Thank You all for your answers. I now write my answer and hope someone would give me some feedback.

A=[0,1)U[2,3). Then I chose f:[0,2]->A+. Want to show that the map is bijectiv and continous.

Bijectiv because:

f:[0,2]->A+

[0,1)->[0,1) (1,2]-> [2,3) 1-> x_0 where x_0 is the point at infinity in the one-point compactification A+ of A. Is it right?

Continous: Take U open in [0,2] and want to show that the image is open in A+. But from here I am confused?

Theorem:

If $X$ is a locally compact Hausdorff space and $Y$ is compact Hausdorff such that for some point $p \in Y$, $X$ is homeomorphic to $Y\setminus \{p\}$, then $Y$ is homeomorphic to the one-point compactification of $X$.

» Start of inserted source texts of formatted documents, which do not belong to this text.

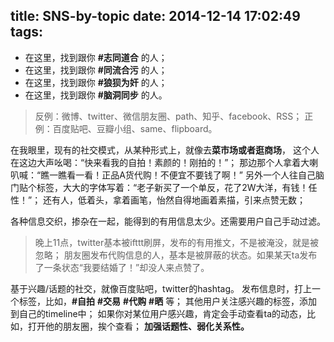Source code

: title: SNS-by-topic
date: 2014-12-14 17:02:49
tags:
---

- 在这里，找到跟你 **#志同道合** 的人；
- 在这里，找到跟你 **#同流合污** 的人；
- 在这里，找到跟你 **#狼狈为奸** 的人；
- 在这里，找到跟你 **#脑洞同步** 的人。

> 反例：微博、twitter、微信朋友圈、path、知乎、facebook、RSS；
正例：百度贴吧、豆瓣小组、same、flipboard。

在我眼里，现有的社交模式，从某种形式上，就像去**菜市场或者逛商场**，
这个人在这边大声吆喝：“快来看我的自拍！素颜的！刚拍的！”；
那边那个人拿着大喇叭喊：“瞧一瞧看一看！正品A货代购！不便宜不要钱了啊！”
另外一个人往自己脑门贴个标签，大大的字体写着：“老子新买了一个单反，花了2W大洋，有钱！任性！”；
还有人，低着头，拿着画笔，怡然自得地画着素描，引来点赞无数；

各种信息交织，掺杂在一起，能得到的有用信息太少。还需要用户自己手动过滤。

>晚上11点，twitter基本被ifttt刷屏，发布的有用推文，不是被淹没，就是被忽略；
朋友圈发布代购信息的人，基本是被屏蔽的状态。如果某天ta发布了一条状态“我要结婚了！”却没人来点赞了。

基于兴趣/话题的社交，就像百度贴吧，twitter的hashtag。
发布信息时，打上一个标签，比如，**#自拍** **#交易** **#代购** **#晒** 等；
其他用户关注感兴趣的标签，添加到自己的timeline中；
如果你对某位用户感兴趣，肯定会手动查看ta的动态，比如，打开他的朋友圈，挨个查看；
**加强话题性、弱化关系性。**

Proof: Let $h: X \to Y\setminus \{p\}$ be the promised homeomorphism. Define $h': \alpha(X) = X \cup \{\infty\} \to Y$ by $h'(x) = h(x)$ for $x \in X$ and $h'(\infty) = p$. Then $h'$ is clearly a bijection. To see it is continuous, let $O \subseteq Y$ be open. If $p \notin O$, then $O \subseteq Y\setminus \{p\}$ and this set is open in that subspace so that $h'^{-1}[O] = h^{-1}[O]$ is open in $X$ and so open in $\alpha(X)$. If $p \in O$ then $Y \setminus O \subseteq Y\setminus \{p\}$ is compact and so is $C:= h^{-1}[Y \setminus O]$ as $h$ is a homeomorphism, and $h'^{-1}[O] = \{\infty\} \cup (X\setminus C)$ is also open in $\alpha(X)$ (by the definition of the topology on the one-point compactification $\alpha(X)$). So $h'$ is a continuous bijection from a compact space to a Hausdorff space hence a homeomorphism.

Then note that $(1,2] \simeq [2,3)$ (via $f:[2,3) \to (1,2]; f(x) = -x + 4$) and so

$$[0,1) \cup [2,3) \simeq [0,1) \cup (1,2] = [0,2] \setminus \{1\}$$

so $[0,2]$ is homeomorphic to the one-point compactification of the first space.